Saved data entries
--------

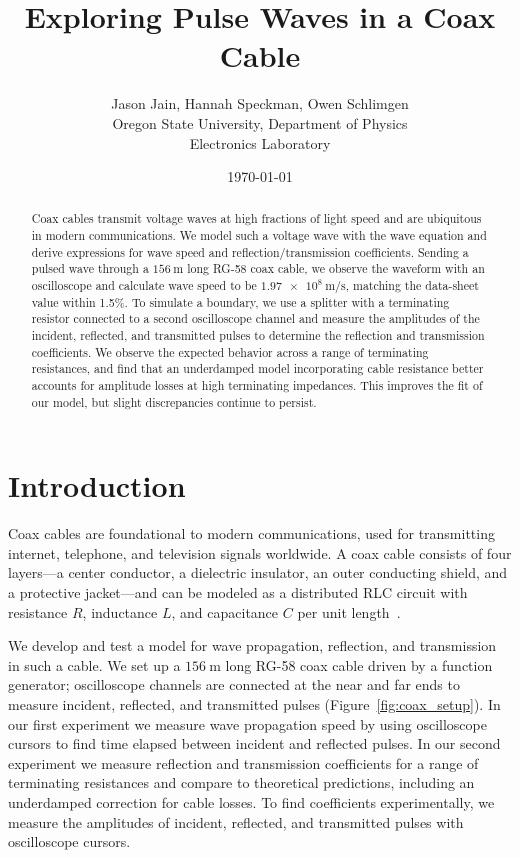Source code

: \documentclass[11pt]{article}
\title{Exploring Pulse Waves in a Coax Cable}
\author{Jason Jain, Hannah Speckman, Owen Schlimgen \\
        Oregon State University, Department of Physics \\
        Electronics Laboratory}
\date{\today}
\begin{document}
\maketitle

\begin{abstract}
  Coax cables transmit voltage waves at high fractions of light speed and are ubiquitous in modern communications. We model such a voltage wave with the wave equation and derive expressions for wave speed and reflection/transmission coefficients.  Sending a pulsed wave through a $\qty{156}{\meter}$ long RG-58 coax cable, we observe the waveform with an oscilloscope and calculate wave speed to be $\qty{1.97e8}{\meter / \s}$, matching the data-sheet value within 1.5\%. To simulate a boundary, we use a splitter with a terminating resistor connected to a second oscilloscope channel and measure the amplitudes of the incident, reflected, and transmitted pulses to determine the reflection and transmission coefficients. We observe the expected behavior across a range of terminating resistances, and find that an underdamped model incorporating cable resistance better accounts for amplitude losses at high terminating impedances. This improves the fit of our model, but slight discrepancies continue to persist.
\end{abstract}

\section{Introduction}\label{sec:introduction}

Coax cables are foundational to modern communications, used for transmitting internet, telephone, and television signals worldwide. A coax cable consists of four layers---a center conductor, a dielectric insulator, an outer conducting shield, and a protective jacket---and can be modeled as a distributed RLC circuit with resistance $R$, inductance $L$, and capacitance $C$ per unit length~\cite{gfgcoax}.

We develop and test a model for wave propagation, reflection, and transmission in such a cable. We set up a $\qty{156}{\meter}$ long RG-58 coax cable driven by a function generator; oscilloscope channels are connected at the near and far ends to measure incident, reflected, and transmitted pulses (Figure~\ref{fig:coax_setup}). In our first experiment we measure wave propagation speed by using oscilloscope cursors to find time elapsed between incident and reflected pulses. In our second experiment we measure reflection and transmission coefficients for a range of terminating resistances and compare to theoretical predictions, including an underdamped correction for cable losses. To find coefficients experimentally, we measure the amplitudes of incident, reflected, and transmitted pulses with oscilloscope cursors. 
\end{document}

--------

- WHAT THE TASK REQUIRES -
Word for word, repeat all of the entries above, leaving out the pictures.

- OUTPUT FOR THIS EXERCISE -
Source code

: \documentclass[11pt]{article}
\title{Exploring Pulse Waves in a Coax Cable}
\author{Jason Jain, Hannah Speckman, Owen Schlimgen \\
        Oregon State University, Department of Physics \\
        Electronics Laboratory}
\date{\today}
\begin{document}
\maketitle

\begin{abstract}
  Coax cables transmit voltage waves at high fractions of light speed and are ubiquitous in modern communications. We model such a voltage wave with the wave equation and derive expressions for wave speed and reflection/transmission coefficients.  Sending a pulsed wave through a $\qty{156}{\meter}$ long RG-58 coax cable, we observe the waveform with an oscilloscope and calculate wave speed to be $\qty{1.97e8}{\meter / \s}$, matching the data-sheet value within 1.5\%. To simulate a boundary, we use a splitter with a terminating resistor connected to a second oscilloscope channel and measure the amplitudes of the incident, reflected, and transmitted pulses to determine the reflection and transmission coefficients. We observe the expected behavior across a range of terminating resistances, and find that an underdamped model incorporating cable resistance better accounts for amplitude losses at high terminating impedances. This improves the fit of our model, but slight discrepancies continue to persist.
\end{abstract}

\section{Introduction}\label{sec:introduction}

Coax cables are foundational to modern communications, used for transmitting internet, telephone, and television signals worldwide. A coax cable consists of four layers---a center conductor, a dielectric insulator, an outer conducting shield, and a protective jacket---and can be modeled as a distributed RLC circuit with resistance $R$, inductance $L$, and capacitance $C$ per unit length~\cite{gfgcoax}.

We develop and test a model for wave propagation, reflection, and transmission in such a cable. We set up a $\qty{156}{\meter}$ long RG-58 coax cable driven by a function generator; oscilloscope channels are connected at the near and far ends to measure incident, reflected, and transmitted pulses (Figure~\ref{fig:coax_setup}). In our first experiment we measure wave propagation speed by using oscilloscope cursors to find time elapsed between incident and reflected pulses. In our second experiment we measure reflection and transmission coefficients for a range of terminating resistances and compare to theoretical predictions, including an underdamped correction for cable losses. To find coefficients experimentally, we measure the amplitudes of incident, reflected, and transmitted pulses with oscilloscope cursors. 
\end{document}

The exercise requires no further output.